------ Material provided ------

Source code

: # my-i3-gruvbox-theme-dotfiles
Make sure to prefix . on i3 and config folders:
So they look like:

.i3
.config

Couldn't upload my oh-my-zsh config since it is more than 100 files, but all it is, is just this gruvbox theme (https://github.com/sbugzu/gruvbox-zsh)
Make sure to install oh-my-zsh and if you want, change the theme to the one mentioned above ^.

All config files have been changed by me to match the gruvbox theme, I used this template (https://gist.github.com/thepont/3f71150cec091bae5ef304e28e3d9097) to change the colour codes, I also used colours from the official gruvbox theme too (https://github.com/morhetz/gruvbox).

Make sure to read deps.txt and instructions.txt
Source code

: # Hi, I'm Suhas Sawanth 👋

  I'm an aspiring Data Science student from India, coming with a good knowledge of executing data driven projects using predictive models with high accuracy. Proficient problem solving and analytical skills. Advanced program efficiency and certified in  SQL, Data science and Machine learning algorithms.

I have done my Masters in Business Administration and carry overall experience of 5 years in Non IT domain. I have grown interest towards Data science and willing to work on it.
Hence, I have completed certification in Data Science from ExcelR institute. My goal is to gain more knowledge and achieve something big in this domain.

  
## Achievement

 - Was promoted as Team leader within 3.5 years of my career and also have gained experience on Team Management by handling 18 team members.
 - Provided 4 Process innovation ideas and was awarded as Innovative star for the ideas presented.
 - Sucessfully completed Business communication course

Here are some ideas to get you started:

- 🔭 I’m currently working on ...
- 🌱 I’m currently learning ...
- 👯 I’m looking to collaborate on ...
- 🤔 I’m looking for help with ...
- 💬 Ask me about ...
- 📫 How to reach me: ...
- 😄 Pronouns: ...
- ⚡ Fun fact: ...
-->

------

What to work on: Every line of the data should be copied exactly.

Solution for this task:
Source code

: # my-i3-gruvbox-theme-dotfiles
Make sure to prefix . on i3 and config folders:
So they look like:

.i3
.config

Couldn't upload my oh-my-zsh config since it is more than 100 files, but all it is, is just this gruvbox theme (https://github.com/sbugzu/gruvbox-zsh)
Make sure to install oh-my-zsh and if you want, change the theme to the one mentioned above ^.

All config files have been changed by me to match the gruvbox theme, I used this template (https://gist.github.com/thepont/3f71150cec091bae5ef304e28e3d9097) to change the colour codes, I also used colours from the official gruvbox theme too (https://github.com/morhetz/gruvbox).

Make sure to read deps.txt and instructions.txt
Source code

: # Hi, I'm Suhas Sawanth 👋

  I'm an aspiring Data Science student from India, coming with a good knowledge of executing data driven projects using predictive models with high accuracy. Proficient problem solving and analytical skills. Advanced program efficiency and certified in  SQL, Data science and Machine learning algorithms.

I have done my Masters in Business Administration and carry overall experience of 5 years in Non IT domain. I have grown interest towards Data science and willing to work on it.
Hence, I have completed certification in Data Science from ExcelR institute. My goal is to gain more knowledge and achieve something big in this domain.

  
## Achievement

 - Was promoted as Team leader within 3.5 years of my career and also have gained experience on Team Management by handling 18 team members.
 - Provided 4 Process innovation ideas and was awarded as Innovative star for the ideas presented.
 - Sucessfully completed Business communication course

Here are some ideas to get you started:

- 🔭 I’m currently working on ...
- 🌱 I’m currently learning ...
- 👯 I’m looking to collaborate on ...
- 🤔 I’m looking for help with ...
- 💬 Ask me about ...
- 📫 How to reach me: ...
- 😄 Pronouns: ...
- ⚡ Fun fact: ...
-->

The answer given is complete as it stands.